> _Assigned task_
Copy out every line of the data that has the word "빅사이즈" somewhere in it.

> _Source data_
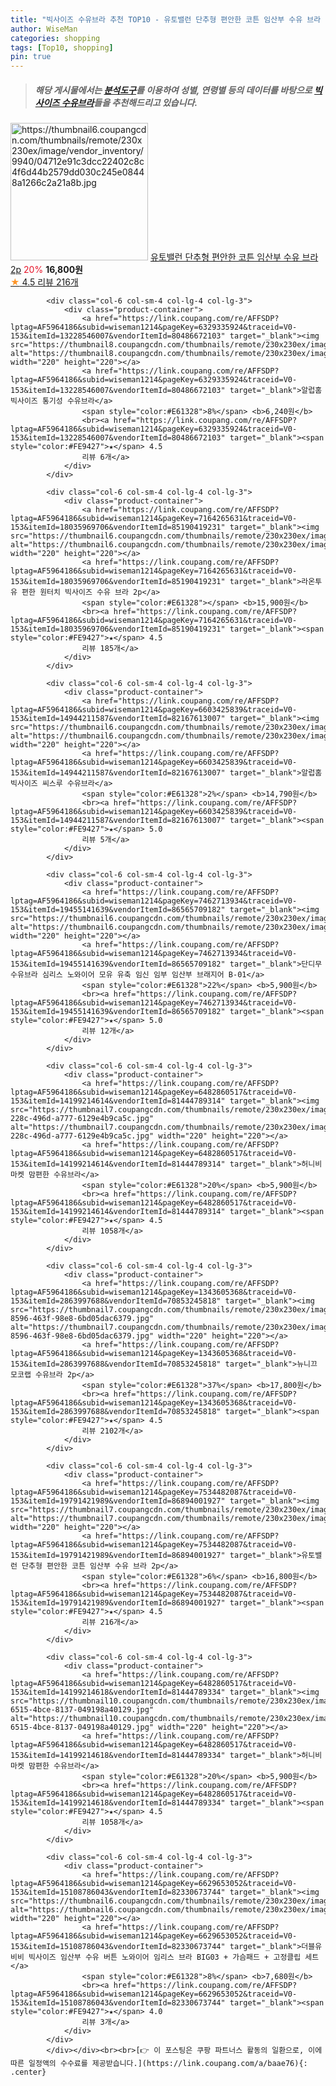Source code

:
 ```yaml
---
title: "빅사이즈 수유브라 추천 TOP10 - 유토밸런 단추형 편안한 코튼 임산부 수유 브라 2p"
author: WiseMan
categories: shopping
tags: [Top10, shopping]
pin: true
---
```


> ##### 해당 게시물에서는 [**분석도구**](https://itemscout.io/)를 이용하여 **성별**, **연령별** 등의 데이터를 바탕으로 [**빅사이즈 수유브라**](https://link.coupang.com/a/baae76)들을 추천해드리고 있습니다.
<div class="container"><div class="row">
            <div class="col-6 col-sm-4 col-lg-4 col-lg-3">
                <div class="product-container">
                    <a href="https://link.coupang.com/re/AFFSDP?lptag=AF5964186&subid=wiseman1214&pageKey=7534482087&traceid=V0-153&itemId=19791421976&vendorItemId=86894002001" target="_blank"><img src="https://thumbnail6.coupangcdn.com/thumbnails/remote/230x230ex/image/vendor_inventory/9940/04712e91c3dcc22402c8c4f6d44b2579dd030c245e08448a1266c2a21a8b.jpg" alt="https://thumbnail6.coupangcdn.com/thumbnails/remote/230x230ex/image/vendor_inventory/9940/04712e91c3dcc22402c8c4f6d44b2579dd030c245e08448a1266c2a21a8b.jpg" width="220" height="220"></a>
                    <a href="https://link.coupang.com/re/AFFSDP?lptag=AF5964186&subid=wiseman1214&pageKey=7534482087&traceid=V0-153&itemId=19791421976&vendorItemId=86894002001" target="_blank">유토밸런 단추형 편안한 코튼 임산부 수유 브라 2p</a>
                    <span style="color:#E61328">20%</span> <b>16,800원</b>
                    <br><a href="https://link.coupang.com/re/AFFSDP?lptag=AF5964186&subid=wiseman1214&pageKey=7534482087&traceid=V0-153&itemId=19791421976&vendorItemId=86894002001" target="_blank"><span style="color:#FE9427">★</span> 4.5
                    리뷰 216개</a>
                </div>
            </div>
            
            <div class="col-6 col-sm-4 col-lg-4 col-lg-3">
                <div class="product-container">
                    <a href="https://link.coupang.com/re/AFFSDP?lptag=AF5964186&subid=wiseman1214&pageKey=6329335924&traceid=V0-153&itemId=13228546007&vendorItemId=80486672103" target="_blank"><img src="https://thumbnail8.coupangcdn.com/thumbnails/remote/230x230ex/image/rs_quotation_api/rdzoknts/72a0fc56e98b429eb02daecb9d026a72.jpg" alt="https://thumbnail8.coupangcdn.com/thumbnails/remote/230x230ex/image/rs_quotation_api/rdzoknts/72a0fc56e98b429eb02daecb9d026a72.jpg" width="220" height="220"></a>
                    <a href="https://link.coupang.com/re/AFFSDP?lptag=AF5964186&subid=wiseman1214&pageKey=6329335924&traceid=V0-153&itemId=13228546007&vendorItemId=80486672103" target="_blank">알럽홈 빅사이즈 통기성 수유브라</a>
                    <span style="color:#E61328">8%</span> <b>6,240원</b>
                    <br><a href="https://link.coupang.com/re/AFFSDP?lptag=AF5964186&subid=wiseman1214&pageKey=6329335924&traceid=V0-153&itemId=13228546007&vendorItemId=80486672103" target="_blank"><span style="color:#FE9427">★</span> 4.5
                    리뷰 6개</a>
                </div>
            </div>
            
            <div class="col-6 col-sm-4 col-lg-4 col-lg-3">
                <div class="product-container">
                    <a href="https://link.coupang.com/re/AFFSDP?lptag=AF5964186&subid=wiseman1214&pageKey=7164265631&traceid=V0-153&itemId=18035969706&vendorItemId=85190419231" target="_blank"><img src="https://thumbnail6.coupangcdn.com/thumbnails/remote/230x230ex/image/vendor_inventory/0c23/5ef3336b478fe1410504f9ed085cf7d53f2019a1d698d13e25234da6beb8.jpg" alt="https://thumbnail6.coupangcdn.com/thumbnails/remote/230x230ex/image/vendor_inventory/0c23/5ef3336b478fe1410504f9ed085cf7d53f2019a1d698d13e25234da6beb8.jpg" width="220" height="220"></a>
                    <a href="https://link.coupang.com/re/AFFSDP?lptag=AF5964186&subid=wiseman1214&pageKey=7164265631&traceid=V0-153&itemId=18035969706&vendorItemId=85190419231" target="_blank">라온투유 편한 원터치 빅사이즈 수유 브라 2p</a>
                    <span style="color:#E61328"></span> <b>15,900원</b>
                    <br><a href="https://link.coupang.com/re/AFFSDP?lptag=AF5964186&subid=wiseman1214&pageKey=7164265631&traceid=V0-153&itemId=18035969706&vendorItemId=85190419231" target="_blank"><span style="color:#FE9427">★</span> 4.5
                    리뷰 185개</a>
                </div>
            </div>
            
            <div class="col-6 col-sm-4 col-lg-4 col-lg-3">
                <div class="product-container">
                    <a href="https://link.coupang.com/re/AFFSDP?lptag=AF5964186&subid=wiseman1214&pageKey=6603425839&traceid=V0-153&itemId=14944211587&vendorItemId=82167613007" target="_blank"><img src="https://thumbnail6.coupangcdn.com/thumbnails/remote/230x230ex/image/rs_quotation_api/svbdw0qz/003705863e5b43158f18d4814c095f2c.jpg" alt="https://thumbnail6.coupangcdn.com/thumbnails/remote/230x230ex/image/rs_quotation_api/svbdw0qz/003705863e5b43158f18d4814c095f2c.jpg" width="220" height="220"></a>
                    <a href="https://link.coupang.com/re/AFFSDP?lptag=AF5964186&subid=wiseman1214&pageKey=6603425839&traceid=V0-153&itemId=14944211587&vendorItemId=82167613007" target="_blank">알럽홈 빅사이즈 씨스루 수유브라</a>
                    <span style="color:#E61328">2%</span> <b>14,790원</b>
                    <br><a href="https://link.coupang.com/re/AFFSDP?lptag=AF5964186&subid=wiseman1214&pageKey=6603425839&traceid=V0-153&itemId=14944211587&vendorItemId=82167613007" target="_blank"><span style="color:#FE9427">★</span> 5.0
                    리뷰 5개</a>
                </div>
            </div>
            
            <div class="col-6 col-sm-4 col-lg-4 col-lg-3">
                <div class="product-container">
                    <a href="https://link.coupang.com/re/AFFSDP?lptag=AF5964186&subid=wiseman1214&pageKey=7462713934&traceid=V0-153&itemId=19455141639&vendorItemId=86565709182" target="_blank"><img src="https://thumbnail6.coupangcdn.com/thumbnails/remote/230x230ex/image/vendor_inventory/fabd/a2231a2ebe35371770b86d5297f3b29ab0c0054ae004600a53a5af9b03a6.png" alt="https://thumbnail6.coupangcdn.com/thumbnails/remote/230x230ex/image/vendor_inventory/fabd/a2231a2ebe35371770b86d5297f3b29ab0c0054ae004600a53a5af9b03a6.png" width="220" height="220"></a>
                    <a href="https://link.coupang.com/re/AFFSDP?lptag=AF5964186&subid=wiseman1214&pageKey=7462713934&traceid=V0-153&itemId=19455141639&vendorItemId=86565709182" target="_blank">단디무 수유브라 심리스 노와이어 모유 유축 임신 임부 임산부 브래지어 B-01</a>
                    <span style="color:#E61328">22%</span> <b>5,900원</b>
                    <br><a href="https://link.coupang.com/re/AFFSDP?lptag=AF5964186&subid=wiseman1214&pageKey=7462713934&traceid=V0-153&itemId=19455141639&vendorItemId=86565709182" target="_blank"><span style="color:#FE9427">★</span> 5.0
                    리뷰 12개</a>
                </div>
            </div>
            
            <div class="col-6 col-sm-4 col-lg-4 col-lg-3">
                <div class="product-container">
                    <a href="https://link.coupang.com/re/AFFSDP?lptag=AF5964186&subid=wiseman1214&pageKey=6482860517&traceid=V0-153&itemId=14199214614&vendorItemId=81444789314" target="_blank"><img src="https://thumbnail7.coupangcdn.com/thumbnails/remote/230x230ex/image/retail/images/2022/04/26/14/9/747f5319-228c-496d-a777-6129e4b9ca5c.jpg" alt="https://thumbnail7.coupangcdn.com/thumbnails/remote/230x230ex/image/retail/images/2022/04/26/14/9/747f5319-228c-496d-a777-6129e4b9ca5c.jpg" width="220" height="220"></a>
                    <a href="https://link.coupang.com/re/AFFSDP?lptag=AF5964186&subid=wiseman1214&pageKey=6482860517&traceid=V0-153&itemId=14199214614&vendorItemId=81444789314" target="_blank">허니비마켓 맘편한 수유브라</a>
                    <span style="color:#E61328">20%</span> <b>5,900원</b>
                    <br><a href="https://link.coupang.com/re/AFFSDP?lptag=AF5964186&subid=wiseman1214&pageKey=6482860517&traceid=V0-153&itemId=14199214614&vendorItemId=81444789314" target="_blank"><span style="color:#FE9427">★</span> 4.5
                    리뷰 1058개</a>
                </div>
            </div>
            
            <div class="col-6 col-sm-4 col-lg-4 col-lg-3">
                <div class="product-container">
                    <a href="https://link.coupang.com/re/AFFSDP?lptag=AF5964186&subid=wiseman1214&pageKey=1343605368&traceid=V0-153&itemId=2863997688&vendorItemId=70853245818" target="_blank"><img src="https://thumbnail7.coupangcdn.com/thumbnails/remote/230x230ex/image/retail/images/2020/06/08/17/1/065117c9-8596-463f-98e8-6bd05dac6379.jpg" alt="https://thumbnail7.coupangcdn.com/thumbnails/remote/230x230ex/image/retail/images/2020/06/08/17/1/065117c9-8596-463f-98e8-6bd05dac6379.jpg" width="220" height="220"></a>
                    <a href="https://link.coupang.com/re/AFFSDP?lptag=AF5964186&subid=wiseman1214&pageKey=1343605368&traceid=V0-153&itemId=2863997688&vendorItemId=70853245818" target="_blank">뉴니끄 모코랩 수유브라 2p</a>
                    <span style="color:#E61328">37%</span> <b>17,800원</b>
                    <br><a href="https://link.coupang.com/re/AFFSDP?lptag=AF5964186&subid=wiseman1214&pageKey=1343605368&traceid=V0-153&itemId=2863997688&vendorItemId=70853245818" target="_blank"><span style="color:#FE9427">★</span> 4.5
                    리뷰 2102개</a>
                </div>
            </div>
            
            <div class="col-6 col-sm-4 col-lg-4 col-lg-3">
                <div class="product-container">
                    <a href="https://link.coupang.com/re/AFFSDP?lptag=AF5964186&subid=wiseman1214&pageKey=7534482087&traceid=V0-153&itemId=19791421989&vendorItemId=86894001927" target="_blank"><img src="https://thumbnail7.coupangcdn.com/thumbnails/remote/230x230ex/image/vendor_inventory/5bdc/ef4d96f118e0cdb920b2a5f4ff04bd5b601dd803f55fc58a033e59d35db3.jpg" alt="https://thumbnail7.coupangcdn.com/thumbnails/remote/230x230ex/image/vendor_inventory/5bdc/ef4d96f118e0cdb920b2a5f4ff04bd5b601dd803f55fc58a033e59d35db3.jpg" width="220" height="220"></a>
                    <a href="https://link.coupang.com/re/AFFSDP?lptag=AF5964186&subid=wiseman1214&pageKey=7534482087&traceid=V0-153&itemId=19791421989&vendorItemId=86894001927" target="_blank">유토밸런 단추형 편안한 코튼 임산부 수유 브라 2p</a>
                    <span style="color:#E61328">6%</span> <b>16,800원</b>
                    <br><a href="https://link.coupang.com/re/AFFSDP?lptag=AF5964186&subid=wiseman1214&pageKey=7534482087&traceid=V0-153&itemId=19791421989&vendorItemId=86894001927" target="_blank"><span style="color:#FE9427">★</span> 4.5
                    리뷰 216개</a>
                </div>
            </div>
            
            <div class="col-6 col-sm-4 col-lg-4 col-lg-3">
                <div class="product-container">
                    <a href="https://link.coupang.com/re/AFFSDP?lptag=AF5964186&subid=wiseman1214&pageKey=6482860517&traceid=V0-153&itemId=14199214618&vendorItemId=81444789334" target="_blank"><img src="https://thumbnail10.coupangcdn.com/thumbnails/remote/230x230ex/image/retail/images/2022/04/26/14/2/24ac66e6-6515-4bce-8137-049198a40129.jpg" alt="https://thumbnail10.coupangcdn.com/thumbnails/remote/230x230ex/image/retail/images/2022/04/26/14/2/24ac66e6-6515-4bce-8137-049198a40129.jpg" width="220" height="220"></a>
                    <a href="https://link.coupang.com/re/AFFSDP?lptag=AF5964186&subid=wiseman1214&pageKey=6482860517&traceid=V0-153&itemId=14199214618&vendorItemId=81444789334" target="_blank">허니비마켓 맘편한 수유브라</a>
                    <span style="color:#E61328">20%</span> <b>5,900원</b>
                    <br><a href="https://link.coupang.com/re/AFFSDP?lptag=AF5964186&subid=wiseman1214&pageKey=6482860517&traceid=V0-153&itemId=14199214618&vendorItemId=81444789334" target="_blank"><span style="color:#FE9427">★</span> 4.5
                    리뷰 1058개</a>
                </div>
            </div>
            
            <div class="col-6 col-sm-4 col-lg-4 col-lg-3">
                <div class="product-container">
                    <a href="https://link.coupang.com/re/AFFSDP?lptag=AF5964186&subid=wiseman1214&pageKey=6629653052&traceid=V0-153&itemId=15108786043&vendorItemId=82330673744" target="_blank"><img src="https://thumbnail6.coupangcdn.com/thumbnails/remote/230x230ex/image/rs_quotation_api/pwo1osvr/009ed82cd3a64dbfa976d684f0faef37.jpg" alt="https://thumbnail6.coupangcdn.com/thumbnails/remote/230x230ex/image/rs_quotation_api/pwo1osvr/009ed82cd3a64dbfa976d684f0faef37.jpg" width="220" height="220"></a>
                    <a href="https://link.coupang.com/re/AFFSDP?lptag=AF5964186&subid=wiseman1214&pageKey=6629653052&traceid=V0-153&itemId=15108786043&vendorItemId=82330673744" target="_blank">더블유비비 빅사이즈 임산부 수유 버튼 노와이어 임리스 브라 BIG03 + 가슴패드 + 고정클립 세트</a>
                    <span style="color:#E61328">8%</span> <b>7,680원</b>
                    <br><a href="https://link.coupang.com/re/AFFSDP?lptag=AF5964186&subid=wiseman1214&pageKey=6629653052&traceid=V0-153&itemId=15108786043&vendorItemId=82330673744" target="_blank"><span style="color:#FE9427">★</span> 4.0
                    리뷰 3개</a>
                </div>
            </div>
            </div></div><br><br>[👉 이 포스팅은 쿠팡 파트너스 활동의 일환으로, 이에 따른 일정액의 수수료를 제공받습니다.](https://link.coupang.com/a/baae76){: .center}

> _Output_
title: "빅사이즈 수유브라 추천 TOP10 - 유토밸런 단추형 편안한 코튼 임산부 수유 브라 2p"
> ##### 해당 게시물에서는 [**분석도구**](https://itemscout.io/)를 이용하여 **성별**, **연령별** 등의 데이터를 바탕으로 [**빅사이즈 수유브라**](https://link.coupang.com/a/baae76)들을 추천해드리고 있습니다.
                    <a href="https://link.coupang.com/re/AFFSDP?lptag=AF5964186&subid=wiseman1214&pageKey=6329335924&traceid=V0-153&itemId=13228546007&vendorItemId=80486672103" target="_blank">알럽홈 빅사이즈 통기성 수유브라</a>
                    <a href="https://link.coupang.com/re/AFFSDP?lptag=AF5964186&subid=wiseman1214&pageKey=7164265631&traceid=V0-153&itemId=18035969706&vendorItemId=85190419231" target="_blank">라온투유 편한 원터치 빅사이즈 수유 브라 2p</a>
                    <a href="https://link.coupang.com/re/AFFSDP?lptag=AF5964186&subid=wiseman1214&pageKey=6603425839&traceid=V0-153&itemId=14944211587&vendorItemId=82167613007" target="_blank">알럽홈 빅사이즈 씨스루 수유브라</a>
                    <a href="https://link.coupang.com/re/AFFSDP?lptag=AF5964186&subid=wiseman1214&pageKey=6629653052&traceid=V0-153&itemId=15108786043&vendorItemId=82330673744" target="_blank">더블유비비 빅사이즈 임산부 수유 버튼 노와이어 임리스 브라 BIG03 + 가슴패드 + 고정클립 세트</a>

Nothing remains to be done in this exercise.